It’s that time of the year when families and friends gather to eat and visit with one another. It’s the season of winding down, resting, and feasting in the company of loved ones. Like you, we have our own treasured recipes, and we thought it’d be fitting to organize some of our favorite garden-to-table meals into this collection.

Roasted Root Vegetable Salad, Leek and Potato Soup, and Pumpkin Chili are just three of the many warming and savory recipes that feature the stars of the cool-season garden: beets, carrots, leeks, potatoes, and pumpkins, just to name a few.
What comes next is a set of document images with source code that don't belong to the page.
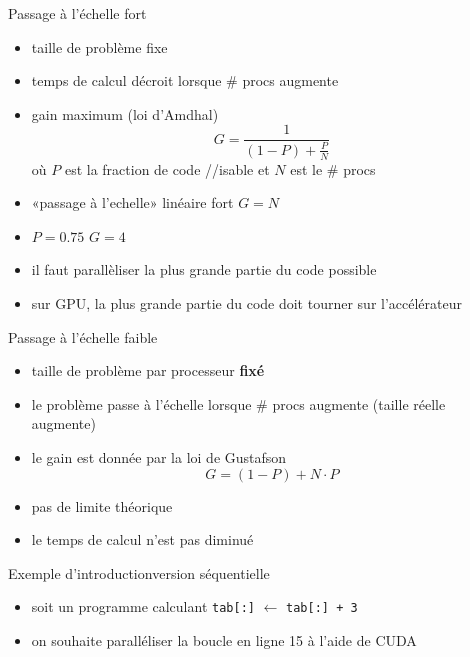 \documentclass[11pt,mathserif]{beamer}
\newcommand{\scout}{\faAngellist}
\newcommand{\gezi}{\faLongArrowRight}
\newcommand{\galde}{\faQuestion}
\newcommand{\hand}{\faHandORight}
\newcommand{\argi}{\faLightbulbO}
\newcommand{\kontuz}{\faExclamationTriangle}
\newcommand{\triste}{\faFrownO}
\newcommand{\egia}{\faCheckCircle}
\newcommand{\adibi}{\faCommentO}
\newcommand{\geziBikoitz}{\faArrowsH}
\newif\ifC
\newcommand{\mylang}{c}
\newcommand{\extlang}{c}
\newcommand{\mylang}{fortran}
\newcommand{\extlang}{f90}
\newcommand{\includeSrc}[1]{}
\begin{document}
 \lstset{numbers=left}
\begin{frame}{Passage à l'échelle fort}
\begin{itemize}[<+->]
  \item[\egia] taille de problème fixe
  \item[\scout] temps de calcul décroit lorsque \# procs augmente
  \item[\argi] gain maximum (loi d'Amdhal)
\begin{equation*}
G = \frac{1}{(1-P)+ \frac{P}{N}}
\end{equation*}
où $P$ est la fraction de code //isable et $N$ est le \# procs
 \item[\scout] «passage à l'echelle» linéaire fort \geziBikoitz  $G = N$
 \item[\adibi] $P = 0.75$ \gezi $G = 4$ \triste
 \item[\hand] il faut parallèliser la plus grande partie du code possible
 \item[\kontuz] sur GPU, la plus grande partie du code doit tourner sur l'accélérateur
\end{itemize}
\end{frame}

\begin{frame}{Passage à l'échelle faible}
\begin{itemize}[<+->]
  \item[\egia] taille de problème par processeur {\bf fixé}
  \item[\scout] le problème passe à l'échelle lorsque \# procs augmente (taille réelle augmente)
  \item[\argi] le gain est donnée par la loi de Gustafson
\begin{equation*}
G = (1-P) + N\cdot P
\end{equation*}
 \item[\scout] pas de limite théorique
 \item[\kontuz] le temps de calcul n'est pas diminué
\end{itemize}
\end{frame}

\begin{frame}{Exemple d'introduction}{version séquentielle}
\pause
\begin{itemize}[<+->]
  \item[\adibi] soit un programme calculant \texttt{tab[:]} $\leftarrow$ \texttt{tab[:] + 3}
  \includeSrc{code/increment}
   \item[\galde] on souhaite paralléliser la boucle en ligne \ifC 6 \else 15 \fi à l'aide de CUDA
\end{itemize}
\end{frame}
\end{document}
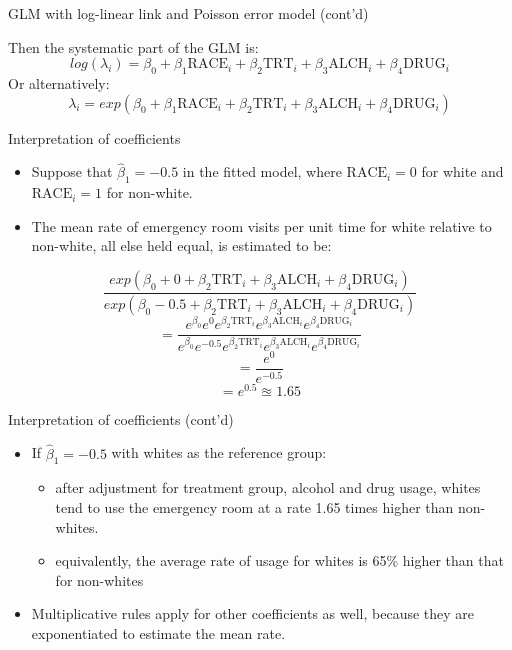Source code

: \documentclass[
  ignorenonframetext,
]{beamer}
\providecommand{\tightlist}{%
  \setlength{\itemsep}{0pt}\setlength{\parskip}{0pt}}
\begin{document}
\begin{frame}{GLM with log-linear link and Poisson error model (cont'd)}
\protect\hypertarget{glm-with-log-linear-link-and-poisson-error-model-contd}{}

Then the systematic part of the GLM is: \[
log(\lambda_i) = \beta_0 + \beta_1 \textrm{RACE}_i + \beta_2 \textrm{TRT}_i + \beta_3 \textrm{ALCH}_i + \beta_4 \textrm{DRUG}_i
\] Or alternatively: \[
\lambda_i = exp \left( \beta_0 + \beta_1 \textrm{RACE}_i + \beta_2 \textrm{TRT}_i + \beta_3 \textrm{ALCH}_i + \beta_4 \textrm{DRUG}_i \right)
\]

\end{frame}

\begin{frame}{Interpretation of coefficients}
\protect\hypertarget{interpretation-of-coefficients}{}

\begin{itemize}
\tightlist
\item
  Suppose that \(\hat \beta_1 = -0.5\) in the fitted model, where
  \(\textrm{RACE}_i=0\) for white and \(\textrm{RACE}_i=1\) for
  non-white.
\item
  The mean rate of emergency room visits per unit time for white
  relative to non-white, all else held equal, is estimated to be:
\end{itemize}

\[
\frac{exp \left( \beta_0 + 0 + \beta_2 \textrm{TRT}_i + \beta_3 \textrm{ALCH}_i + \beta_4 \textrm{DRUG}_i \right)}{exp \left( \beta_0 - 0.5 + \beta_2 \textrm{TRT}_i + \beta_3 \textrm{ALCH}_i + \beta_4 \textrm{DRUG}_i \right)}
\] \[
= \frac{e^{\beta_0} e^0 e^{\beta_2 \textrm{TRT}_i} e^{\beta_3 \textrm{ALCH}_i} e^{\beta_4 \textrm{DRUG}_i}}
{e^{\beta_0} e^{-0.5} e^{\beta_2 \textrm{TRT}_i} e^{\beta_3 \textrm{ALCH}_i} e^{\beta_4 \textrm{DRUG}_i}}
\] \[
= \frac{e^0}{e^{-0.5}}
\] \[
= e^{0.5} \approxeq 1.65
\]

\end{frame}

\begin{frame}{Interpretation of coefficients (cont'd)}
\protect\hypertarget{interpretation-of-coefficients-contd}{}

\begin{itemize}
\tightlist
\item
  If \(\hat \beta_1=-0.5\) with whites as the reference group:

  \begin{itemize}
  \tightlist
  \item
    after adjustment for treatment group, alcohol and drug usage, whites
    tend to use the emergency room at a rate 1.65 times higher than
    non-whites.
  \item
    equivalently, the average rate of usage for whites is 65\% higher
    than that for non-whites
  \end{itemize}
\item
  Multiplicative rules apply for other coefficients as well, because
  they are exponentiated to estimate the mean rate.
\end{itemize}

\end{frame}
\end{document}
Keep reading for three of our favorite fall recipes to bring to Thanksgiving dinner or to grace your own table in between holiday meals.

3 Easy Garden-to-Table Recipes

The following recipes are basic in ingredients and simple in instruction, serving as an accessible entry point for anyone to enjoy homegrown produce and home-cooked meals.

We’ve chosen easy-to-make recipes that come together quickly; medleys that are nourishing and convenient enough for a weeknight meal. These recipes feature in-season produce because we believe strongly in eating with the seasonal garden. Feel free to expand on these recipes, dressing our suggestions up with spices and other ingredients as you see fit.

  1. Roasted Root Vegetable Salad

One of my favorite autumn recipes, this roasted root vegetable salad is adapted from Ronni Lundy’s Appalachian cookbook Victuals. Ronni adds a few slices of crumbled bacon to the salad before serving, but I withheld the bacon to make the recipe vegan. Feel free to add the bacon back in if you don’t have any dietary restrictions.

We like to use Early Wonder Beets for the red beets and Golden Detroit Beets for the yellows in this recipe. Both varieties are quick to mature–50 and 55 days, respectively–and produce moderately-sized roots with excellent flavor. Of course, you can use whatever beets you have on hand! This salad serves four.

Ingredients

  • 3 yellow beets

  • 3 red beets

  • 2 carrots

  • 1 sweet potato, peeled

  • 1 teaspoon olive oil

  • Salt and ground black pepper, to taste

  • 4 red radishes

  • ½ red onion

  • 1 tablespoon of sweetener (such as honey, maple syrup, or molasses)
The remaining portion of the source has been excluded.